Donc, les enquêteurs, avant d'être en perquisition dans leur dossier judiciaire n'avaient pas, à mon avis, connaissance de l'existence de cette vidéo. Peut-être l'ont-ils retrouvée, eux aussi, sur les supports numériques en perquisition? Peut-être ont-ils retracé son téléchargement, etc... Peut-être.

Ensuite, en imaginant que la DGSI, avec son dossier judiciaire, soit effectivement débordée, il eut été très aisé d'obtenir une co-saisine avec un service "local", qui puisse traiter cet aspect! Et, là encore, aucune difficulté de procéder à la perquisition dans un cadre judiciaire.

A l'inverse, lorsque le service qui a procédé à la perquisition administrative exploite le PC. Il retrouve la vidéo. Trace les envois; trouve les mails, des IP... et identifie les destinataires. Qui eux, sont donc connus, probablement en "objectif"; et c'est là que le lien est fait.

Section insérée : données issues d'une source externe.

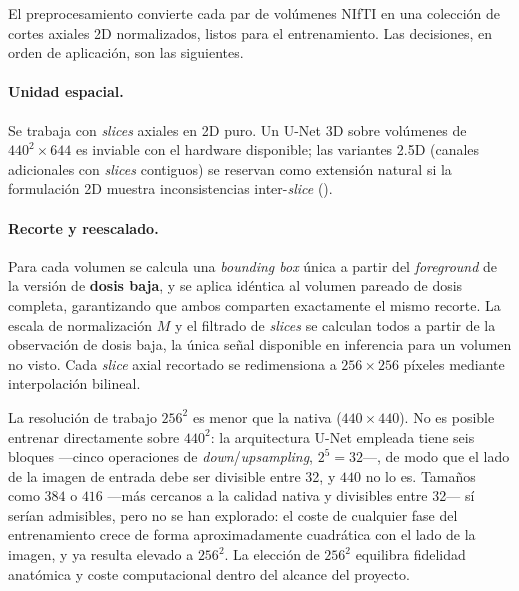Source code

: El preprocesamiento convierte cada par de volúmenes NIfTI en una
colección de cortes axiales 2D normalizados, listos para el
entrenamiento. Las decisiones, en orden de aplicación, son las
siguientes.

\paragraph{Unidad espacial.}
Se trabaja con \textit{slices} axiales en 2D puro. Un U-Net 3D
sobre volúmenes de $440^2 \times 644$ es inviable con el hardware
disponible; las variantes 2.5D (canales adicionales con
\textit{slices} contiguos) se reservan como extensión natural si la
formulación 2D muestra inconsistencias inter-\textit{slice}
().

\paragraph{Recorte y reescalado.}
Para cada volumen se calcula una \textit{bounding box} única a
partir del \textit{foreground} de la versión de \textbf{dosis
baja}, y se aplica idéntica al volumen pareado de dosis completa,
garantizando que ambos comparten exactamente el mismo recorte.
La escala de normalización $M$ y el filtrado de \textit{slices} se calculan todos a partir de la observación de
dosis baja, la única señal disponible en inferencia para un volumen no visto. Cada \textit{slice} axial recortado se
redimensiona a $256 \times 256$ píxeles mediante interpolación bilineal.

La resolución de trabajo $256^2$ es menor que la nativa
($440 \times 440$). No es posible entrenar directamente sobre
$440^2$: la arquitectura U-Net empleada tiene seis bloques —cinco
operaciones de \textit{down}/\textit{upsampling}, $2^5 = 32$—, de
modo que el lado de la imagen de entrada debe ser divisible entre
32, y $440$ no lo es. Tamaños como $384$ o $416$ —más cercanos a
la calidad nativa y divisibles entre 32— sí serían admisibles,
pero no se han explorado: el coste de cualquier fase del
entrenamiento crece de forma aproximadamente cuadrática con el
lado de la imagen, y ya resulta elevado a $256^2$. La elección de
$256^2$ equilibra fidelidad anatómica y coste computacional dentro
del alcance del proyecto.

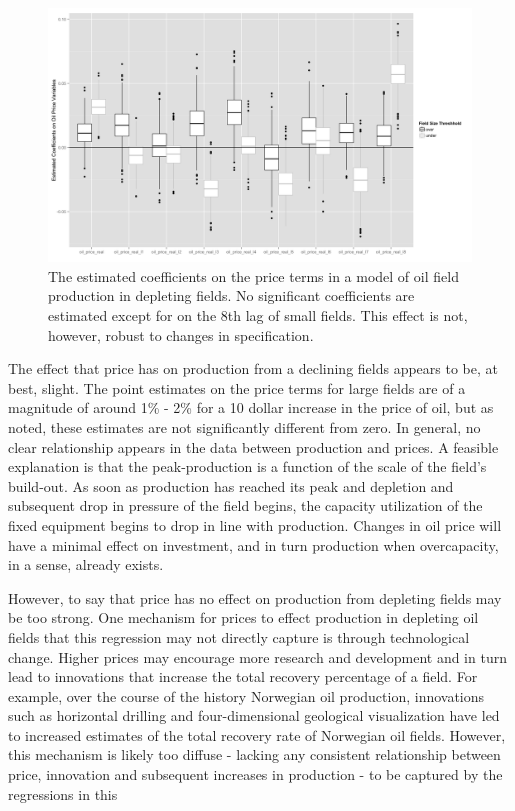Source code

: \documentclass[12pt]{article}
\begin{document}
\begin{figure}
	\includegraphics[width=1\textwidth]{figures/gam_postpeak_print.png}
	\caption{The estimated coefficients on the price terms in a model of oil field production in depleting fields.  No significant coefficients are estimated except for on the 8th lag of small fields.  This effect is not, however, robust to changes in specification.}
	\label{gam_postpeak_print}
\end{figure}

The effect that price has on production from a declining fields appears to be, at best, slight.  The point estimates on the price terms for large fields are of a magnitude of around 1\% - 2\% for a 10 dollar increase in the price of oil, but as noted, these estimates are not significantly different from zero.  In general, no clear relationship appears in the data between production and prices. A feasible explanation is that the peak-production is a function of the scale of the field's build-out.  As soon as production has reached its peak and depletion and subsequent drop in pressure of the field begins, the capacity utilization of the fixed equipment begins to drop in line with production.  Changes in oil price will have a minimal effect on investment, and in turn production when overcapacity, in a sense, already exists.

However, to say that price has no effect on production from depleting fields may be too strong. One mechanism for prices to effect production in depleting oil fields that this regression may not directly capture is through technological change.  Higher prices may encourage more research and development and in turn lead to innovations that increase the total recovery percentage of a field.  For example, over the course of the history Norwegian oil production, innovations such as horizontal drilling and four-dimensional geological visualization have led to increased estimates of the total recovery rate of Norwegian oil fields.  However, this mechanism is likely too diffuse - lacking any consistent relationship between price, innovation and subsequent increases in production - to be captured by the regressions in this 
\end{document}
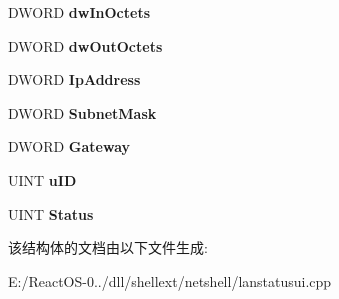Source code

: \begin{DoxyCompactItemize}
D\+W\+O\+RD {\bfseries dw\+In\+Octets}
\item 
\mbox{\label{struct_l_a_n_s_t_a_t_u_s_u_i___c_o_n_t_e_x_t_a47ec5d93ed785a65202aff12d26d337f}} 
D\+W\+O\+RD {\bfseries dw\+Out\+Octets}
\item 
\mbox{\label{struct_l_a_n_s_t_a_t_u_s_u_i___c_o_n_t_e_x_t_a791883173e035ffffc2f6e8bc91f6490}} 
D\+W\+O\+RD {\bfseries Ip\+Address}
\item 
\mbox{\label{struct_l_a_n_s_t_a_t_u_s_u_i___c_o_n_t_e_x_t_a62342f0cd8fc30ccaae30a62302efcdc}} 
D\+W\+O\+RD {\bfseries Subnet\+Mask}
\item 
\mbox{\label{struct_l_a_n_s_t_a_t_u_s_u_i___c_o_n_t_e_x_t_a54e95b2a1c4ac607b50cb62d23676b2f}} 
D\+W\+O\+RD {\bfseries Gateway}
\item 
\mbox{\label{struct_l_a_n_s_t_a_t_u_s_u_i___c_o_n_t_e_x_t_a75898934a4c5638823cc5f0c056b6942}} 
U\+I\+NT {\bfseries u\+ID}
\item 
\mbox{\label{struct_l_a_n_s_t_a_t_u_s_u_i___c_o_n_t_e_x_t_a19eceaefca84f308fa6b0b07c7897b77}} 
U\+I\+NT {\bfseries Status}
\end{DoxyCompactItemize}


该结构体的文档由以下文件生成\+:\begin{DoxyCompactItemize}
\item 
E\+:/\+React\+O\+S-\/0../dll/shellext/netshell/lanstatusui.\+cpp\end{DoxyCompactItemize}
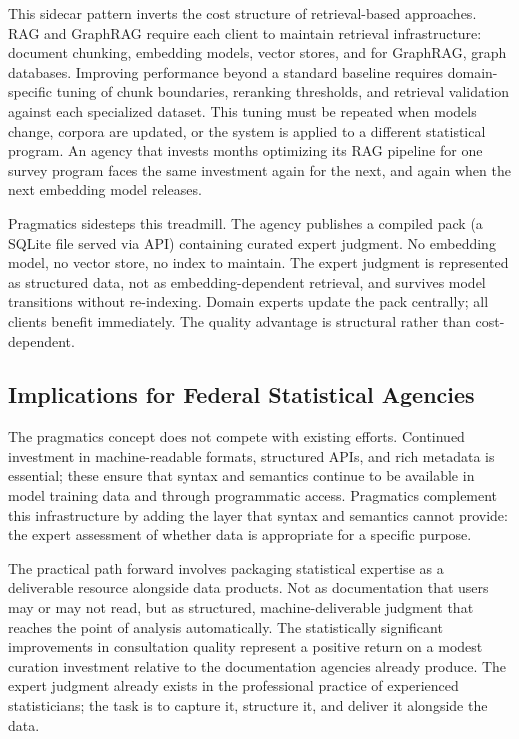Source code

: \documentclass[
  11pt,
  letterpaper,
]{article}
\begin{document}
This sidecar pattern inverts the cost structure of retrieval-based
approaches. RAG and GraphRAG require each client to maintain retrieval
infrastructure: document chunking, embedding models, vector stores, and
for GraphRAG, graph databases. Improving performance beyond a standard
baseline requires domain-specific tuning of chunk boundaries, reranking
thresholds, and retrieval validation against each specialized dataset.
This tuning must be repeated when models change, corpora are updated, or
the system is applied to a different statistical program. An agency that
invests months optimizing its RAG pipeline for one survey program faces
the same investment again for the next, and again when the next
embedding model releases.

Pragmatics sidesteps this treadmill. The agency publishes a compiled
pack (a SQLite file served via API) containing curated expert judgment.
No embedding model, no vector store, no index to maintain. The expert
judgment is represented as structured data, not as embedding-dependent
retrieval, and survives model transitions without re-indexing. Domain
experts update the pack centrally; all clients benefit immediately. The
quality advantage is structural rather than cost-dependent.

\subsection{Implications for Federal Statistical
Agencies}\label{implications-for-federal-statistical-agencies}

The pragmatics concept does not compete with existing efforts. Continued
investment in machine-readable formats, structured APIs, and rich
metadata is essential; these ensure that syntax and semantics continue
to be available in model training data and through programmatic access.
Pragmatics complement this infrastructure by adding the layer that
syntax and semantics cannot provide: the expert assessment of whether
data is appropriate for a specific purpose.

The practical path forward involves packaging statistical expertise as a
deliverable resource alongside data products. Not as documentation that
users may or may not read, but as structured, machine-deliverable
judgment that reaches the point of analysis automatically. The
statistically significant improvements in consultation quality represent
a positive return on a modest curation investment relative to the
documentation agencies already produce. The expert judgment already
exists in the professional practice of experienced statisticians; the
task is to capture it, structure it, and deliver it alongside the data.
\end{document}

Tout ça n'est que de la pure projection. Mais j'ai du mal à croire aux "petits arrangements" dont je ne saisis pas bien les intérêts. Evidemment qu'il peut y en avoir, probablement. Mais parce qu'il y a un réel intérêt, derrière. Procédural, peut-être. Pratique. Mais là, en l’espèce... pallier un éventuel manque de moyens par un détournement de la procédure... ça m'étonne. Maintenant, l’expérience de la PJ que j'ai n'est pas celle, non plus, de l'anti-terrorisme. Je prends donc bien soin de dire "je ne pense pas que... ". Et surtout, il manque des éléments importants pour avoir un avis au plus juste.

Mais oui, peut-être que je me trompe. Peut-être pas. Et chacun peut, bien sur, avoir son avis.